Required work:
Once you reach the line containing "我们回过头来看，特朗普请求乌" in the entries below, write out that line and each one after it down to the line containing "贝纳特教授认为，一定程度上来", exactly and with nothing added.

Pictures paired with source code
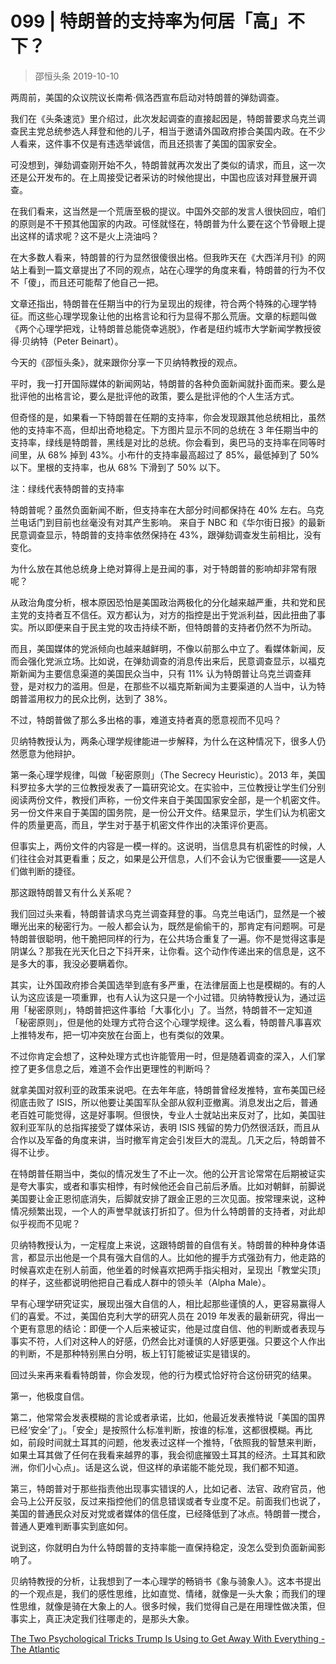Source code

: # 099 | 特朗普的支持率为何居「高」不下？
> 邵恒头条
2019-10-10

两周前，美国的众议院议长南希·佩洛西宣布启动对特朗普的弹劾调查。

我们在《头条速览》里介绍过，此次发起调查的直接起因是，特朗普要求乌克兰调查民主党总统参选人拜登和他的儿子，相当于邀请外国政府掺合美国内政。在不少人看来，这件事不仅是有违选举诚信，而且还损害了美国的国家安全。

可没想到，弹劾调查刚开始不久，特朗普就再次发出了类似的请求，而且，这一次还是公开发布的。在上周接受记者采访的时候他提出，中国也应该对拜登展开调查。

在我们看来，这当然是一个荒唐至极的提议。中国外交部的发言人很快回应，咱们的原则是不干预其他国家的内政。可怪就怪在，特朗普为什么要在这个节骨眼上提出这样的请求呢？这不是火上浇油吗？

在大多数人看来，特朗普的行为显然很傻很出格。但我昨天在《大西洋月刊》的网站上看到一篇文章提出了不同的观点，站在心理学的角度来看，特朗普的行为不仅不「傻」，而且还可能帮了他自己一把。

文章还指出，特朗普在任期当中的行为呈现出的规律，符合两个特殊的心理学特征。而这些心理学现象让他的出格言论和行为显得不那么荒唐。文章的标题叫做《两个心理学把戏，让特朗普总能侥幸逃脱》，作者是纽约城市大学新闻学教授彼得·贝纳特（Peter Beinart）。

今天的《邵恒头条》，就来跟你分享一下贝纳特教授的观点。

平时，我一打开国际媒体的新闻网站，特朗普的各种负面新闻就扑面而来。要么是批评他的出格言论，要么是批评他的政策，要么是批评他的个人生活方式。

但奇怪的是，如果看一下特朗普在任期的支持率，你会发现跟其他总统相比，虽然他的支持率不高，但却出奇地稳定。下方图片显示不同的总统在 3 年任期当中的支持率，绿线是特朗普，黑线是对比的总统。你会看到，奥巴马的支持率在同等时间里，从 68% 掉到 43%。小布什的支持率最高超过了 85%，最低掉到了 50% 以下。里根的支持率，也从 68% 下滑到了 50% 以下。

注：绿线代表特朗普的支持率

特朗普呢？虽然负面新闻不断，但支持率在大部分时间都保持在 40% 左右。乌克兰电话门到目前也丝毫没有对其产生影响。 来自于 NBC 和《华尔街日报》的最新民意调查显示，特朗普的支持率依然保持在 43%，跟弹劾调查发生前相比，没有变化。

为什么放在其他总统身上绝对算得上是丑闻的事，对于特朗普的影响却非常有限呢？

从政治角度分析，根本原因恐怕是美国政治两极化的分化越来越严重，共和党和民主党的支持者互不信任。双方都认为，对方的指控是出于党派利益，因此扭曲了事实。所以即便来自于民主党的攻击持续不断，但特朗普的支持者仍然不为所动。

而且，美国媒体的党派倾向也越来越鲜明，不像以前那么中立了。看媒体新闻，反而会强化党派立场。比如说，在弹劾调查的消息传出来后，民意调查显示，以福克斯新闻为主要信息渠道的美国民众当中，只有 11% 认为特朗普让乌克兰调查拜登，是对权力的滥用。但是，在那些不以福克斯新闻为主要渠道的人当中，认为特朗普滥用权力的民众比例，达到了 38%。

不过，特朗普做了那么多出格的事，难道支持者真的愿意视而不见吗？

贝纳特教授认为，两条心理学规律能进一步解释，为什么在这种情况下，很多人仍然愿意为他辩护。

第一条心理学规律，叫做「秘密原则」（The Secrecy Heuristic）。2013 年，美国科罗拉多大学的三位教授发表了一篇研究论文。在实验中，三位教授让学生们分别阅读两份文件，教授们声称，一份文件来自于美国国家安全部，是一个机密文件。另一份文件来自于美国的国务院，是一份公开文件。结果显示，学生们认为机密文件的质量更高，而且，学生对于基于机密文件作出的决策评价更高。

但事实上，两份文件的内容是一模一样的。这说明，当信息具有机密性的时候，人们往往会对其更看重；反之，如果是公开信息，人们不会认为它很重要——这是人们做判断的捷径。

那这跟特朗普又有什么关系呢？

我们回过头来看，特朗普请求乌克兰调查拜登的事。乌克兰电话门，显然是一个被曝光出来的秘密行为。一般人都会认为，既然是偷偷干的，那肯定有问题啊。可是特朗普很聪明，他干脆把同样的行为，在公共场合重复了一遍。你不是觉得这事是阴谋么？那我在光天化日之下抖开来，让你看。这个动作传递出来的信息是，这不是多大的事，我没必要瞒着你。

其实，让外国政府掺合美国选举到底有多严重，在法律层面上也是模糊的。有的人认为这应该是一项重罪，也有人认为这只是一个小过错。贝纳特教授认为，通过运用「秘密原则」，特朗普把这件事给「大事化小」了。当然，特朗普不一定知道「秘密原则」，但是他的处理方式符合这个心理学规律。这么看，特朗普凡事喜欢上推特发布，把一切冲突放在台面上，也有类似的效果。

不过你肯定会想了，这种处理方式也许能管用一时，但是随着调查的深入，人们掌控了更多信息之后，难道不会作出更理性的判断吗？

就拿美国对叙利亚的政策来说吧。在去年年底，特朗普曾经发推特，宣布美国已经彻底击败了 ISIS，所以他要让美国军队全部从叙利亚撤离。消息发出之后，普通老百姓可能觉得，这是好事啊。但很快，专业人士就站出来反对了，比如，美国驻叙利亚军队的总指挥接受了媒体采访，表明 ISIS 残留的势力仍然很活跃，而且从合作以及军备的角度来讲，当时撤军肯定会引发巨大的混乱。几天之后，特朗普不得不让步。

在特朗普任期当中，类似的情况发生了不止一次。他的公开言论常常在后期被证实是夸大事实，或者和事实相悖，有时候他还会自己前后矛盾。比如对朝鲜，前脚说美国要让金正恩彻底消失，后脚就安排了跟金正恩的三次见面。按常理来说，这种情况频繁出现，一个人的声誉早就该打折扣了。但为什么特朗普的支持者，对此却似乎视而不见呢？

贝纳特教授认为，一定程度上来说，这跟特朗普的自信有关。特朗普的种种身体语言，都显示出他是一个具有强大自信的人。比如他的握手方式强劲有力，他走路的时候喜欢走在别人前面，他坐着的时候喜欢把两手指尖相对，呈现出「教堂尖顶」的样子，这些都说明他把自己看成人群中的领头羊（Alpha Male）。

早有心理学研究证实，展现出强大自信的人，相比起那些谨慎的人，更容易赢得人们的喜爱。不过，美国伯克利大学的研究人员在 2019 年发表的最新研究，得出一个更有意思的结论：即便一个人后来被证实，他是过度自信、他的判断或者表现与事实不符，人们对这种人的好感，仍然会比对谨慎的人好感更强。只要这个人作出的判断，不是那种特别黑白分明，板上钉钉能被证实是错误的。

回过头来再来看看特朗普，你会发现，他的行为模式恰好符合这份研究的结果。

第一，他极度自信。

第二，他常常会发表模糊的言论或者承诺，比如，他最近发表推特说「美国的国界已经‘安全’了」。「安全」是按照什么标准判断，按谁的标准，这都很模糊。再比如，前段时间就土耳其的问题，他发表过这样一个推特，「依照我的智慧来判断，如果土耳其做了任何在我看来越界的事，我会彻底摧毁土耳其的经济。土耳其和欧洲，你们小心点」。话是这么说，但这样的承诺能不能兑现，我们都不知道。

第三，特朗普对于那些指责他出现事实错误的人，比如记者、法官、政府官员，他会马上公开反驳，反过来指控他们的信息错误或者专业度不足。前面我们也说了，美国的普通民众对反对党或者媒体的信任度，已经降低到了冰点。特朗普一搅合，普通人更难判断事实到底如何。

说到这，你就明白为什么特朗普的支持率能一直保持稳定，没怎么受到负面新闻影响了。

贝纳特教授的分析，让我想到了一本心理学的畅销书《象与骑象人》。这本书提出的一个观点是，我们的感性思维，比如直觉、情绪，就像是一头大象；而我们的理性思维，就像是骑在大象上的人。很多时候，我们觉得自己是在用理性做决策，但事实上，真正决定我们往哪走的，是那头大象。

[The Two Psychological Tricks Trump Is Using to Get Away With Everything - The Atlantic](https://www.theatlantic.com/ideas/archive/2019/10/trumps-brazenness-is-his-greatest-asset/599527/)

Output:
我们回过头来看，特朗普请求乌克兰调查拜登的事。乌克兰电话门，显然是一个被曝光出来的秘密行为。一般人都会认为，既然是偷偷干的，那肯定有问题啊。可是特朗普很聪明，他干脆把同样的行为，在公共场合重复了一遍。你不是觉得这事是阴谋么？那我在光天化日之下抖开来，让你看。这个动作传递出来的信息是，这不是多大的事，我没必要瞒着你。

其实，让外国政府掺合美国选举到底有多严重，在法律层面上也是模糊的。有的人认为这应该是一项重罪，也有人认为这只是一个小过错。贝纳特教授认为，通过运用「秘密原则」，特朗普把这件事给「大事化小」了。当然，特朗普不一定知道「秘密原则」，但是他的处理方式符合这个心理学规律。这么看，特朗普凡事喜欢上推特发布，把一切冲突放在台面上，也有类似的效果。

不过你肯定会想了，这种处理方式也许能管用一时，但是随着调查的深入，人们掌控了更多信息之后，难道不会作出更理性的判断吗？

就拿美国对叙利亚的政策来说吧。在去年年底，特朗普曾经发推特，宣布美国已经彻底击败了 ISIS，所以他要让美国军队全部从叙利亚撤离。消息发出之后，普通老百姓可能觉得，这是好事啊。但很快，专业人士就站出来反对了，比如，美国驻叙利亚军队的总指挥接受了媒体采访，表明 ISIS 残留的势力仍然很活跃，而且从合作以及军备的角度来讲，当时撤军肯定会引发巨大的混乱。几天之后，特朗普不得不让步。

在特朗普任期当中，类似的情况发生了不止一次。他的公开言论常常在后期被证实是夸大事实，或者和事实相悖，有时候他还会自己前后矛盾。比如对朝鲜，前脚说美国要让金正恩彻底消失，后脚就安排了跟金正恩的三次见面。按常理来说，这种情况频繁出现，一个人的声誉早就该打折扣了。但为什么特朗普的支持者，对此却似乎视而不见呢？

贝纳特教授认为，一定程度上来说，这跟特朗普的自信有关。特朗普的种种身体语言，都显示出他是一个具有强大自信的人。比如他的握手方式强劲有力，他走路的时候喜欢走在别人前面，他坐着的时候喜欢把两手指尖相对，呈现出「教堂尖顶」的样子，这些都说明他把自己看成人群中的领头羊（Alpha Male）。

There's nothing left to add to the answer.